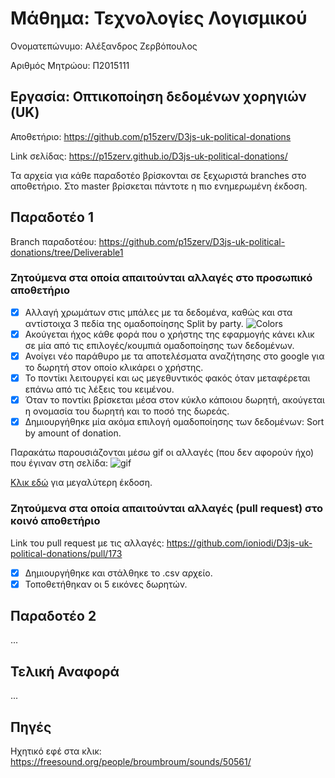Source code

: # Μάθημα: Τεχνολογίες Λογισμικού

Ονοματεπώνυμο: Αλέξανδρος Ζερβόπουλος

Αριθμός Μητρώου: Π2015111

## Εργασία: Οπτικοποίηση δεδομένων χορηγιών (UK)

Αποθετήριο: https://github.com/p15zerv/D3js-uk-political-donations

Link σελίδας: https://p15zerv.github.io/D3js-uk-political-donations/

Τα αρχεία για κάθε παραδοτέο βρίσκονται σε ξεχωριστά branches στο αποθετήριο. Στο master βρίσκεται πάντοτε η πιο ενημερωμένη έκδοση.

## Παραδοτέο 1

Branch παραδοτέου: https://github.com/p15zerv/D3js-uk-political-donations/tree/Deliverable1

### Ζητούμενα στα οποία απαιτούνται αλλαγές στο προσωπικό αποθετήριο

- [x] Αλλαγή χρωμάτων στις μπάλες με τα δεδομένα, καθώς και στα αντίστοιχα 3 πεδία της ομαδοποίησης Split by party.
![Colors](https://user-images.githubusercontent.com/22644005/37419603-7eb47312-27bd-11e8-9941-b384f241f3a8.png)
- [x] Ακούγεται ήχος κάθε φορά που ο χρήστης της εφαρμογής κάνει κλικ σε μία από τις επιλογές/κουμπιά ομαδοποίησης των δεδομένων.
- [x] Ανοίγει νέο παράθυρο με τα αποτελέσματα αναζήτησης στο google για το δωρητή στον οποίο κλικάρει ο χρήστης.
- [x] Το ποντίκι λειτουργεί και ως μεγεθυντικός φακός όταν μεταφέρεται επάνω από τις λέξεις του κειμένου.
- [x] Όταν το ποντίκι βρίσκεται μέσα στον κύκλο κάποιου δωρητή, ακούγεται η ονομασία του δωρητή και το ποσό της δωρεάς.
- [x] Δημιουργήθηκε μία ακόμα επιλογή ομαδοποίησης των δεδομένων: Sort by amount of donation.

Παρακάτω παρουσιάζονται μέσω gif οι αλλαγές (που δεν αφορούν ήχο) που έγιναν στη σελίδα:
![gif](https://thumbs.gfycat.com/WanMeagerBaleenwhale.webp)

[Κλικ εδώ](https://giant.gfycat.com/WanMeagerBaleenwhale.webm) για μεγαλύτερη έκδοση.

### Ζητούμενα στα οποία απαιτούνται αλλαγές (pull request) στο κοινό αποθετήριο

Link του pull request με τις αλλαγές: https://github.com/ioniodi/D3js-uk-political-donations/pull/173

- [x] Δημιουργήθηκε και στάλθηκε το .csv αρχείο.
- [x] Τοποθετήθηκαν οι 5 εικόνες δωρητών.

## Παραδοτέο 2

...

## Τελική Αναφορά

...

## Πηγές

Ηχητικό εφέ στα κλικ: https://freesound.org/people/broumbroum/sounds/50561/
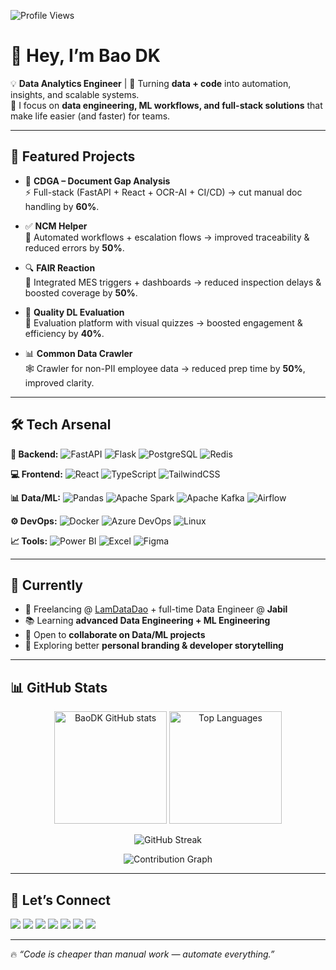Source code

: ![Profile Views](https://komarev.com/ghpvc/?username=MrBaoDK&color=blue)

# 👋 Hey, I’m Bao DK  

💡 **Data Analytics Engineer** | 🚀 Turning **data + code** into automation, insights, and scalable systems.  
🎯 I focus on **data engineering, ML workflows, and full-stack solutions** that make life easier (and faster) for teams.  

---

## 🚀 Featured Projects  

- 📄 **CDGA – Document Gap Analysis**  
  ⚡ Full-stack (FastAPI + React + OCR-AI + CI/CD) → cut manual doc handling by **60%**.  

- ✅ **NCM Helper**  
  🤖 Automated workflows + escalation flows → improved traceability & reduced errors by **50%**.  

- 🔍 **FAIR Reaction**  
  🔗 Integrated MES triggers + dashboards → reduced inspection delays & boosted coverage by **50%**.  

- 🎯 **Quality DL Evaluation**  
  📝 Evaluation platform with visual quizzes → boosted engagement & efficiency by **40%**.  

- 📊 **Common Data Crawler**  
  🕸️ Crawler for non-PII employee data → reduced prep time by **50%**, improved clarity.  

---

## 🛠️ Tech Arsenal  

**🚀 Backend:** ![FastAPI](https://img.shields.io/badge/FastAPI-009688?style=flat&logo=fastapi&logoColor=white) ![Flask](https://img.shields.io/badge/Flask-000?style=flat&logo=flask) ![PostgreSQL](https://img.shields.io/badge/PostgreSQL-336791?style=flat&logo=postgresql&logoColor=white) ![Redis](https://img.shields.io/badge/Redis-D9281A?style=flat&logo=redis&logoColor=white)  

**💻 Frontend:** ![React](https://img.shields.io/badge/React-61DAFB?style=flat&logo=react&logoColor=black) ![TypeScript](https://img.shields.io/badge/TypeScript-3178C6?style=flat&logo=typescript&logoColor=white) ![TailwindCSS](https://img.shields.io/badge/TailwindCSS-38B2AC?style=flat&logo=tailwind-css&logoColor=white)  

**📊 Data/ML:** ![Pandas](https://img.shields.io/badge/Pandas-150458?style=flat&logo=pandas) ![Apache Spark](https://img.shields.io/badge/Apache%20Spark-E25A1C?style=flat&logo=apachespark&logoColor=white) ![Apache Kafka](https://img.shields.io/badge/Kafka-231F20?style=flat&logo=apachekafka) ![Airflow](https://img.shields.io/badge/Airflow-017CEE?style=flat&logo=apacheairflow&logoColor=white)  

**⚙️ DevOps:** ![Docker](https://img.shields.io/badge/Docker-2496ED?style=flat&logo=docker&logoColor=white) ![Azure DevOps](https://img.shields.io/badge/Azure%20DevOps-0078D7?style=flat&logo=azuredevops&logoColor=white) ![Linux](https://img.shields.io/badge/Linux-FCC624?style=flat&logo=linux&logoColor=black)  

**📈 Tools:** ![Power BI](https://img.shields.io/badge/PowerBI-F2C811?style=flat&logo=powerbi&logoColor=black) ![Excel](https://img.shields.io/badge/Excel-217346?style=flat&logo=microsoft-excel&logoColor=white) ![Figma](https://img.shields.io/badge/Figma-F24E1E?style=flat&logo=figma&logoColor=white)  

---

## 🌱 Currently  

- 🔭 Freelancing @ [LamDataDao](https://github.com/LamDataDao) + full-time Data Engineer @ **Jabil**  
- 📚 Learning **advanced Data Engineering + ML Engineering**  
- 👯 Open to **collaborate on Data/ML projects**  
- 🤔 Exploring better **personal branding & developer storytelling**  

---

## 📊 GitHub Stats  

<p align="center">
  <img src="https://github-readme-stats.vercel.app/api?username=MrBaoDK&show_icons=true&theme=tokyonight" alt="BaoDK GitHub stats" height="180"/>
  <img src="https://github-readme-stats.vercel.app/api/top-langs/?username=MrBaoDK&layout=compact&theme=tokyonight" alt="Top Languages" height="180"/>
</p>

<p align="center">
  <img src="https://streak-stats.demolab.com?user=MrBaoDK&theme=tokyonight" alt="GitHub Streak"/>
</p>

<p align="center">
  <img src="https://github-readme-activity-graph.vercel.app/graph?username=MrBaoDK&theme=tokyo-night" alt="Contribution Graph"/>
</p>

---

## 🔗 Let’s Connect  
<!--logo find here: https://github.com/simple-icons/simple-icons/blob/master/slugs.md --> <!--logo base64: https://www.svgviewer.dev/svg-to-data-uri -->
<p align="left">
<a href="https://baodk.zone.id"><img src="https://img.shields.io/badge/Personal%20Site-EF7B3C?style=flat&logo=react&logoColor=EF7B3C&color=1C1F3F"/></a>
<a href="https://linkedin.com/in/baodk"><img src="https://img.shields.io/badge/LinkedIn-0077B5?style=flat&logo=linkedin&logoColor=white"/></a>
<a href="https://twitter.com/mrbaodk"><img src="https://img.shields.io/badge/Twitter-1DA1F2?style=flat&logo=twitter&logoColor=white"/></a>
<a href="https://stackoverflow.com/users/14980891"><img src="https://img.shields.io/badge/StackOverflow-F58025?style=flat&logo=stackoverflow&logoColor=white"/></a>
<a href="https://hackerrank.com/mrbaodk"><img src="https://img.shields.io/badge/HackerRank-2EC866?style=flat&logo=hackerrank&logoColor=white"/></a>
<a href="https://dev.to/mrbaodk"><img src="https://img.shields.io/badge/Dev.to-000?style=flat&logo=devdotto&logoColor=white"/></a>
<a href="https://zalo.me/0898678905"><img src="https://img.shields.io/badge/Zalo-FFF?style=flat&logo=zalo&logoColor=FFF&color=3C9ACB"/></a>
</p>

---

🔥 _“Code is cheaper than manual work — automate everything.”_
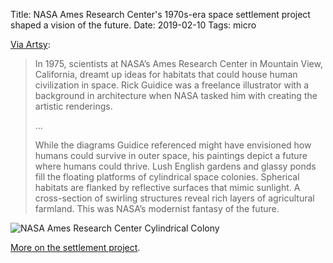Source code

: Title: NASA Ames Research Center's 1970s-era space settlement project shaped a vision of the future.
Date: 2019-02-10
Tags: micro

[Via Artsy](https://www.artsy.net/article/artsy-editorial-nasa-art-shape-vision-future): 

> In 1975, scientists at NASA’s Ames Research Center in Mountain View, California, dreamt up ideas for habitats that could house human civilization in space. Rick Guidice was a freelance illustrator with a background in architecture when NASA tasked him with creating the artistic renderings. 
> 
>  ...
> 
> While the diagrams Guidice referenced might have envisioned how humans could survive in outer space, his paintings depict a future where humans could thrive. Lush English gardens and glassy ponds fill the floating platforms of cylindrical space colonies. Spherical habitats are flanked by reflective surfaces that mimic sunlight. A cross-section of swirling structures reveal rich layers of agricultural farmland. This was NASA’s modernist fantasy of the future.

![NASA Ames Research Center Cylindrical Colony](/media/images/nasa-ames-guidice-cylindrical_colony.jpg)

[More on the settlement project](https://settlement.arc.nasa.gov/index.html).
= = = =
§ What you need to do
Return, exactly and without additions, the lines that run from the one containing "Date: 2019-02-10" to the end of the material above.

§ Answer box
Date: 2019-02-10
Tags: micro

[Via Artsy](https://www.artsy.net/article/artsy-editorial-nasa-art-shape-vision-future): 

> In 1975, scientists at NASA’s Ames Research Center in Mountain View, California, dreamt up ideas for habitats that could house human civilization in space. Rick Guidice was a freelance illustrator with a background in architecture when NASA tasked him with creating the artistic renderings. 
> 
>  ...
> 
> While the diagrams Guidice referenced might have envisioned how humans could survive in outer space, his paintings depict a future where humans could thrive. Lush English gardens and glassy ponds fill the floating platforms of cylindrical space colonies. Spherical habitats are flanked by reflective surfaces that mimic sunlight. A cross-section of swirling structures reveal rich layers of agricultural farmland. This was NASA’s modernist fantasy of the future.

![NASA Ames Research Center Cylindrical Colony](/media/images/nasa-ames-guidice-cylindrical_colony.jpg)

[More on the settlement project](https://settlement.arc.nasa.gov/index.html).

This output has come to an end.